**DATA FOR THIS EXERCISE**
====
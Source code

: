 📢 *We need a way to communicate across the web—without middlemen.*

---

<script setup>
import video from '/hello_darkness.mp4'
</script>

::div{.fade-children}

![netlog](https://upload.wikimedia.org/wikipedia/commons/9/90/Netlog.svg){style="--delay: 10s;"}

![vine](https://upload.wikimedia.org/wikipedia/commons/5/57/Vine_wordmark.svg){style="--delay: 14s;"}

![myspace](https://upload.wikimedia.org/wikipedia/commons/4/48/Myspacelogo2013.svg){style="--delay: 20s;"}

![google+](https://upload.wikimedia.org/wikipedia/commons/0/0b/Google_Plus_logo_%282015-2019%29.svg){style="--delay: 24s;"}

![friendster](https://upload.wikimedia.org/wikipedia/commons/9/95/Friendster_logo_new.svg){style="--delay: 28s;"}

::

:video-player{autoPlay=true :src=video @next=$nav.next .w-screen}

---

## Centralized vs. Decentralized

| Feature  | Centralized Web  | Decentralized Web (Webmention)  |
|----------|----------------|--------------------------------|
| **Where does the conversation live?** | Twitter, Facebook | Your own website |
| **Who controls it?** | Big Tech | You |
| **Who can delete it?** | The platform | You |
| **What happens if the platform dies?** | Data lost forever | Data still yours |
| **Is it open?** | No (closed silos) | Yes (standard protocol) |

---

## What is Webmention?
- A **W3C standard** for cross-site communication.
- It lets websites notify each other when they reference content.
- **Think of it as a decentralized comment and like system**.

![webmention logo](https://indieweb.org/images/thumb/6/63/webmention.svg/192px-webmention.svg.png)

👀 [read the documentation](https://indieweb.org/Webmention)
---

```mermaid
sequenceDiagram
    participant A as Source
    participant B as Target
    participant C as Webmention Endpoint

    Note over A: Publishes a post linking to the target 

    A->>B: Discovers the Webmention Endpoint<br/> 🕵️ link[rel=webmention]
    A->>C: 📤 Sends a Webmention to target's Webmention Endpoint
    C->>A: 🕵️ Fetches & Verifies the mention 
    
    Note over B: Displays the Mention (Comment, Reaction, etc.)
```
====
**WORK ITEM**
Print, without alteration, only the lines above between the one holding "import video from '/hello_darkness.mp4'" and the one holding "- A **W3C standard**", inclusive.

**SOLUTION FOR THIS TASK**
import video from '/hello_darkness.mp4'
</script>

::div{.fade-children}

![netlog](https://upload.wikimedia.org/wikipedia/commons/9/90/Netlog.svg){style="--delay: 10s;"}

![vine](https://upload.wikimedia.org/wikipedia/commons/5/57/Vine_wordmark.svg){style="--delay: 14s;"}

![myspace](https://upload.wikimedia.org/wikipedia/commons/4/48/Myspacelogo2013.svg){style="--delay: 20s;"}

![google+](https://upload.wikimedia.org/wikipedia/commons/0/0b/Google_Plus_logo_%282015-2019%29.svg){style="--delay: 24s;"}

![friendster](https://upload.wikimedia.org/wikipedia/commons/9/95/Friendster_logo_new.svg){style="--delay: 28s;"}

::

:video-player{autoPlay=true :src=video @next=$nav.next .w-screen}

---

## Centralized vs. Decentralized

| Feature  | Centralized Web  | Decentralized Web (Webmention)  |
|----------|----------------|--------------------------------|
| **Where does the conversation live?** | Twitter, Facebook | Your own website |
| **Who controls it?** | Big Tech | You |
| **Who can delete it?** | The platform | You |
| **What happens if the platform dies?** | Data lost forever | Data still yours |
| **Is it open?** | No (closed silos) | Yes (standard protocol) |

---

## What is Webmention?
- A **W3C standard** for cross-site communication.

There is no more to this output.